■ **Information shown**:
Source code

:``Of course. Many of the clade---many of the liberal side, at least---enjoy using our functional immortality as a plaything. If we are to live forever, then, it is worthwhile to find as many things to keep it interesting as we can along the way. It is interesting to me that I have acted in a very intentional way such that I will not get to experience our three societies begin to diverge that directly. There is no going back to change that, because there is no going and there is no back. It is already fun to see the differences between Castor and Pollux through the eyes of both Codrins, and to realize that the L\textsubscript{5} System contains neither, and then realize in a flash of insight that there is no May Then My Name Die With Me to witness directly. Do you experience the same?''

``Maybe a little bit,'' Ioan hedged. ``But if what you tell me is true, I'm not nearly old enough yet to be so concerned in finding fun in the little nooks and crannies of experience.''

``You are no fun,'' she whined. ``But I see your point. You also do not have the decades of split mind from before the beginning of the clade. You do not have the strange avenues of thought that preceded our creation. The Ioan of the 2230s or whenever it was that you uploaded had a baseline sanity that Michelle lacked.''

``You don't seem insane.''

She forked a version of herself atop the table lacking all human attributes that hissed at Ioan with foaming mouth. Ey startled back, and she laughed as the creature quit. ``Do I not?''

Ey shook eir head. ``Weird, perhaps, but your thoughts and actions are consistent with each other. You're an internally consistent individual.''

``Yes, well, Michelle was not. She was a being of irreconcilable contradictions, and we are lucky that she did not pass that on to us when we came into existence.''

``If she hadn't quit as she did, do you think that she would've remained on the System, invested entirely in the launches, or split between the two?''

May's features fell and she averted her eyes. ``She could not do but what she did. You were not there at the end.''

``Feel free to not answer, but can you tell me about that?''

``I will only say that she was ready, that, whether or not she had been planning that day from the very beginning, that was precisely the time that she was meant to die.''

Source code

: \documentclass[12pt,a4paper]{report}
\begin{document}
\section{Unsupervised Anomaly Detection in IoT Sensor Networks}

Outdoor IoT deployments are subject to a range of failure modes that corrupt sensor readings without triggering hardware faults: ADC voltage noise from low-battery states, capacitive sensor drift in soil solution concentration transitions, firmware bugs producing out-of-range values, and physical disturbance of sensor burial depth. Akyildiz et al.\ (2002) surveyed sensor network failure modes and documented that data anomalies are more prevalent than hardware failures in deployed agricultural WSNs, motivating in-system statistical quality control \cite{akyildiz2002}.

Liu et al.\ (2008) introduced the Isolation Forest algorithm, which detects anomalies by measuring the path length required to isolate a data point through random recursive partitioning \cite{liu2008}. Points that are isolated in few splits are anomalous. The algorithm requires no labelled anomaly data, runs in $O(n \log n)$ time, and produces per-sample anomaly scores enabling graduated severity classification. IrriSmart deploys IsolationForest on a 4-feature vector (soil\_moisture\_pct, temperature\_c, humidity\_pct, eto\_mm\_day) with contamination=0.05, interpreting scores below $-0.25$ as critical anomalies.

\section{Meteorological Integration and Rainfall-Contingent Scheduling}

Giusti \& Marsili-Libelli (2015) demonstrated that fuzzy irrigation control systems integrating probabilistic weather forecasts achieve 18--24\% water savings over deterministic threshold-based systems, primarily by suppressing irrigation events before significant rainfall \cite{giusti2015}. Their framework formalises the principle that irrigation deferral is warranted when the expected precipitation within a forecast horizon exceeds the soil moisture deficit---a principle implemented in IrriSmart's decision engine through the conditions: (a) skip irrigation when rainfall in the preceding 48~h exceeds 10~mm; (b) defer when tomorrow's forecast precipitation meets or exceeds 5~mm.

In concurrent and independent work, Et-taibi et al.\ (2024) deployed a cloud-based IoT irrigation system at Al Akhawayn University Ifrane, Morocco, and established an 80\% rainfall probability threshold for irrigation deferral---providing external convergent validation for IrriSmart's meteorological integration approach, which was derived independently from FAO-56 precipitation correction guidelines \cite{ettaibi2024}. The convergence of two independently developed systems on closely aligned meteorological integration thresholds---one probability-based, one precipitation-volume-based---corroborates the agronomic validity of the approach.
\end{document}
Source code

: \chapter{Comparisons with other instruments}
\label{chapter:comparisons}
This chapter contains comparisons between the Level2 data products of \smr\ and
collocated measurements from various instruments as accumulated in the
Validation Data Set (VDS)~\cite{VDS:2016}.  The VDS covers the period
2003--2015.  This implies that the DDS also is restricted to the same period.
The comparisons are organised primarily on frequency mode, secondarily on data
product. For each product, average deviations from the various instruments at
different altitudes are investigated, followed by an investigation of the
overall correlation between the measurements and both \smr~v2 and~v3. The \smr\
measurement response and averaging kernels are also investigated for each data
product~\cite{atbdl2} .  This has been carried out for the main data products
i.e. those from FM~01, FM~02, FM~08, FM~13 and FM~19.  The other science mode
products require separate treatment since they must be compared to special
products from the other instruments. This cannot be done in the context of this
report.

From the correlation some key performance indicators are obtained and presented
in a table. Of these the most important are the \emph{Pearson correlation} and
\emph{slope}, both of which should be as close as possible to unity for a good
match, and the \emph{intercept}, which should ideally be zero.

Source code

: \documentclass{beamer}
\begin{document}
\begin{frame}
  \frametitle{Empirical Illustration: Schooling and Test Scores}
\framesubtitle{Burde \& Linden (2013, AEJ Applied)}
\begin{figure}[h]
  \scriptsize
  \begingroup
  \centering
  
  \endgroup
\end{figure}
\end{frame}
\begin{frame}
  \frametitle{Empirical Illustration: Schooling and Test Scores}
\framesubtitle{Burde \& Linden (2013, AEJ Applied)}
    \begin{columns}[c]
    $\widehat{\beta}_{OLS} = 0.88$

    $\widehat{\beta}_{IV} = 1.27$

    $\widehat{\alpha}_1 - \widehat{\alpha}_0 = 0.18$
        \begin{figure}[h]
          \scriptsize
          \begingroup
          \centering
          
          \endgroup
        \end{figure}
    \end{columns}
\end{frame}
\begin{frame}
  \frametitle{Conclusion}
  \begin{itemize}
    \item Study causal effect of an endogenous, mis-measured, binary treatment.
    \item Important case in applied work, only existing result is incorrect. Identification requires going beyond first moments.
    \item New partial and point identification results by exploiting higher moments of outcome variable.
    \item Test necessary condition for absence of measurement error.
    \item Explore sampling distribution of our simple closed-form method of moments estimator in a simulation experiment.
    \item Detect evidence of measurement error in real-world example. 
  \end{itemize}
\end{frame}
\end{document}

...

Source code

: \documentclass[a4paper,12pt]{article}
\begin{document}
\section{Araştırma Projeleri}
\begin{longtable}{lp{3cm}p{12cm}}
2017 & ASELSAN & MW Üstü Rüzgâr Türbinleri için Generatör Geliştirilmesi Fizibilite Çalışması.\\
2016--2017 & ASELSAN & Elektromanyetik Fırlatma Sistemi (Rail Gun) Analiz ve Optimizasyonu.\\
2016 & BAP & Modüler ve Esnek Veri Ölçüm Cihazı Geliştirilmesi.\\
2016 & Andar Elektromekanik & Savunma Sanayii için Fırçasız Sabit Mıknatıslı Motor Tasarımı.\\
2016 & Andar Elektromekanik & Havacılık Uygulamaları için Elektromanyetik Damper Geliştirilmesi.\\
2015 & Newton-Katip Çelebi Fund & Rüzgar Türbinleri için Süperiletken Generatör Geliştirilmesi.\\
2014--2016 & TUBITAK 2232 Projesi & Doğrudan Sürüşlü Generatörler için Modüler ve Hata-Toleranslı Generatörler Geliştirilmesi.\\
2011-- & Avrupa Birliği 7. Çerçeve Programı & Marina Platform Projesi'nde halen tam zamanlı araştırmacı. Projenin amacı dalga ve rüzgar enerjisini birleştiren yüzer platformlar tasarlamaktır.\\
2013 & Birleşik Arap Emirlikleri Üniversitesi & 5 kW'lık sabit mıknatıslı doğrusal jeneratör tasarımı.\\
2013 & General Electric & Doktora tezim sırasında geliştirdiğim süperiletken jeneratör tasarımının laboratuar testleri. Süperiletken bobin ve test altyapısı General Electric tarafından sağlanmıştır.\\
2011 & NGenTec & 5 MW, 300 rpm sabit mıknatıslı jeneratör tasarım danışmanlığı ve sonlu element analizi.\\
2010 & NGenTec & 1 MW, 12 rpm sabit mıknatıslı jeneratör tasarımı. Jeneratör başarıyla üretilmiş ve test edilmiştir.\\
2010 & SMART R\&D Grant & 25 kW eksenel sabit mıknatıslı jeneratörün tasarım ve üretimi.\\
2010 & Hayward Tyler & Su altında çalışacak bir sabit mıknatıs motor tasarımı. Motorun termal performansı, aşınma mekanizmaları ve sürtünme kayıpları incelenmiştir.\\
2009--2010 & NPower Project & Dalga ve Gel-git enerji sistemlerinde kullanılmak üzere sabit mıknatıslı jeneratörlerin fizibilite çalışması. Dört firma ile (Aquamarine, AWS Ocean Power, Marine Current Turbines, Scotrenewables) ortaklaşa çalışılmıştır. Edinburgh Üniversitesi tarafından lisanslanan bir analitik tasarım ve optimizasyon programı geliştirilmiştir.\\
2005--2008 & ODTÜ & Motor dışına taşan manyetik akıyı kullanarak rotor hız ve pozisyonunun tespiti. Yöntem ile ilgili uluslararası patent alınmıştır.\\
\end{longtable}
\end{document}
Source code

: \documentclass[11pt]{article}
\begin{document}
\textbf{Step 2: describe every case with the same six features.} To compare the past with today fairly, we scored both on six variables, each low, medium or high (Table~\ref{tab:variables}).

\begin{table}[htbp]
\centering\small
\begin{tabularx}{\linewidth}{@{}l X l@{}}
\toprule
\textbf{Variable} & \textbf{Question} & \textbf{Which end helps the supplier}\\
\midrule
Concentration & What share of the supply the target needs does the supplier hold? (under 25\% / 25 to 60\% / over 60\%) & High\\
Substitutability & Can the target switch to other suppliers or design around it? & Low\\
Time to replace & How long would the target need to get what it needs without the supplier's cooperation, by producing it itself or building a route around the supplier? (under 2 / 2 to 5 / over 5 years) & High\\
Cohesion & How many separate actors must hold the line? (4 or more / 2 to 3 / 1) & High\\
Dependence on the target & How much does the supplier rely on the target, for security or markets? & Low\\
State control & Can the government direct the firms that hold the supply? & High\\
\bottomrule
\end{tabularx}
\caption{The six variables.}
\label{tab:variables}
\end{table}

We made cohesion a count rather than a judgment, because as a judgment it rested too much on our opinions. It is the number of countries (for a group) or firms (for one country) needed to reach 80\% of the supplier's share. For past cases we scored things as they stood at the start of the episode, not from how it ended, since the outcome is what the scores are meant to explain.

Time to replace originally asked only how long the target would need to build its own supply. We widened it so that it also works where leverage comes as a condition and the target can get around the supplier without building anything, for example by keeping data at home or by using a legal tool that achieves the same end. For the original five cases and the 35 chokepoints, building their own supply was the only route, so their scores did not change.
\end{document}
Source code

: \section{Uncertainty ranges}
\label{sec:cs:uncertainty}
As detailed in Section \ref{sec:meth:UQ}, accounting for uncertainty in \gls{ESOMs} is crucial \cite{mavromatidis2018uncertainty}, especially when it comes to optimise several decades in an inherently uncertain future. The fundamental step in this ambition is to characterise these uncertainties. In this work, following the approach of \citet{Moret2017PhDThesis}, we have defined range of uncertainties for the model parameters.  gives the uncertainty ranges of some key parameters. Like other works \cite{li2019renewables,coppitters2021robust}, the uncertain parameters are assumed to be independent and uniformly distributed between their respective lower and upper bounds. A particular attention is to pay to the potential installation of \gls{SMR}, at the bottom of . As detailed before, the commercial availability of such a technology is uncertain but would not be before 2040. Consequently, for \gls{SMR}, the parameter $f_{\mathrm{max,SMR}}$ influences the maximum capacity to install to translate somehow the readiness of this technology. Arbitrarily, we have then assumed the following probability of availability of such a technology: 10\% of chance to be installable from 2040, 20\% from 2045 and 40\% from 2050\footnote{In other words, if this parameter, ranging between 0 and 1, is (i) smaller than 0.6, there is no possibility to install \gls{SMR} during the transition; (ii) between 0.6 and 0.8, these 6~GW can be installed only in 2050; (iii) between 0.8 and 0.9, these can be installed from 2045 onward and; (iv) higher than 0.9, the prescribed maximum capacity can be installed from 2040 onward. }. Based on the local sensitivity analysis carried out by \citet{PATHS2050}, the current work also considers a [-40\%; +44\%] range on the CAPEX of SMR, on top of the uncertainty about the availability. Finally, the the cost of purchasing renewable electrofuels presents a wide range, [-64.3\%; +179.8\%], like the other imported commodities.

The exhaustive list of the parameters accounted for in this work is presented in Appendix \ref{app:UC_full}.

==

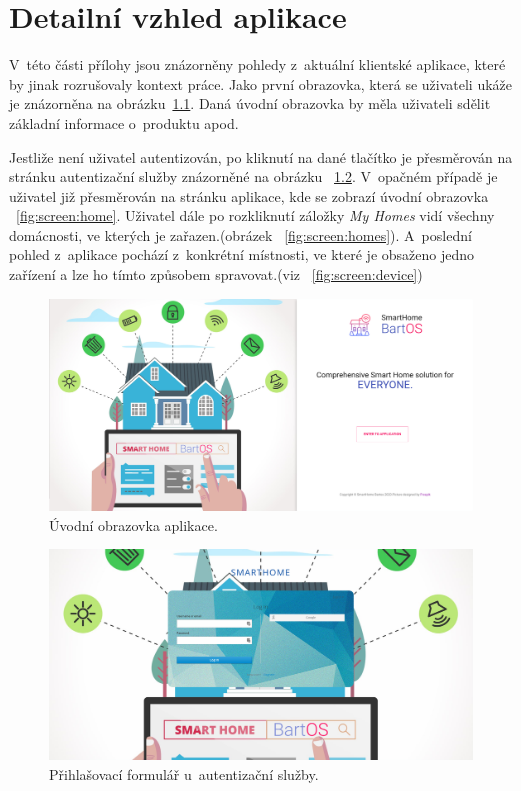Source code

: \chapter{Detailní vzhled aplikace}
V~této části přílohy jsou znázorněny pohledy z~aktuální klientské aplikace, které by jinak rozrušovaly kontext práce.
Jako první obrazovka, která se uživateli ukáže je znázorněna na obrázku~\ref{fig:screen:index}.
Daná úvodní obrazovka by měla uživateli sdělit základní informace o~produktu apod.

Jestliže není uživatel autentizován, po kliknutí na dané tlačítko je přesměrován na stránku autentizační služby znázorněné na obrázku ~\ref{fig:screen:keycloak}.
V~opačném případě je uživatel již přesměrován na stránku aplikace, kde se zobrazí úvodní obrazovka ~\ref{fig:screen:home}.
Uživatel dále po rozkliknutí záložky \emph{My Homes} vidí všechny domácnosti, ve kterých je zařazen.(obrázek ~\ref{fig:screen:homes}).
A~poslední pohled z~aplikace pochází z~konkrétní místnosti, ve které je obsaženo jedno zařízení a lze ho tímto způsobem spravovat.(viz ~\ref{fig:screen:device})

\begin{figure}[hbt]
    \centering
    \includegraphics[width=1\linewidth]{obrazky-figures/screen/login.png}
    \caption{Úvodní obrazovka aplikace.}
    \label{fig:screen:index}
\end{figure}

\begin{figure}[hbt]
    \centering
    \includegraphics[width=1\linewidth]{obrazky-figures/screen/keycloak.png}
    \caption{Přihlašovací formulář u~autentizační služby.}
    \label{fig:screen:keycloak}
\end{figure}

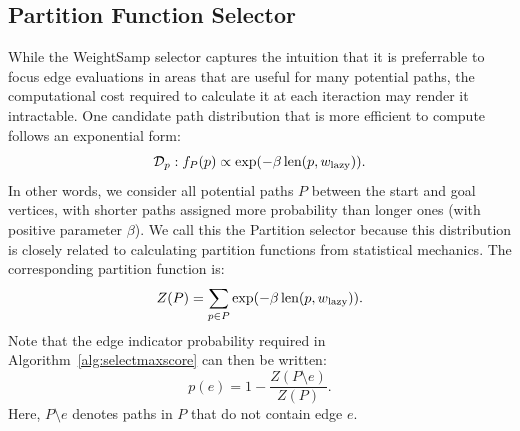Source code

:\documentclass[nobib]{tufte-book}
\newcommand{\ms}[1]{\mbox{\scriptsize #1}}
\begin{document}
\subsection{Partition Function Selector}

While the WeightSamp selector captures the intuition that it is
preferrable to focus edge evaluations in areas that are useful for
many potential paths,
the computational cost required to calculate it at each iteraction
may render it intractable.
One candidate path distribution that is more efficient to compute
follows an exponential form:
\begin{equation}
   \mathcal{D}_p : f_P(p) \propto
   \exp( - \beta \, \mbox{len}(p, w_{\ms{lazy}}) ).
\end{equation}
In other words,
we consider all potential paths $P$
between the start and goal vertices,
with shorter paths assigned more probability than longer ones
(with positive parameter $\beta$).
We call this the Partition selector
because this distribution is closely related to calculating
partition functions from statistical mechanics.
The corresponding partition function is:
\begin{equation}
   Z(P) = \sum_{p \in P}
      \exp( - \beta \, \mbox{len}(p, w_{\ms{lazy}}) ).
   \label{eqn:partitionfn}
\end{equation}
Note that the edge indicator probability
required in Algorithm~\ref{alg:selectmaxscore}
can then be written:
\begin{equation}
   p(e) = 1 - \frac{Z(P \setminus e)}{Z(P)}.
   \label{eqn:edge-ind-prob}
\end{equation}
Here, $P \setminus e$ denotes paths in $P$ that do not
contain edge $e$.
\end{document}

■ **Task**: With "textbf" as the string to find, copy every line of the records that holds it.

■ **Response to this exercise**:
\textbf{Step 2: describe every case with the same six features.} To compare the past with today fairly, we scored both on six variables, each low, medium or high (Table~\ref{tab:variables}).
\textbf{Variable} & \textbf{Question} & \textbf{Which end helps the supplier}\\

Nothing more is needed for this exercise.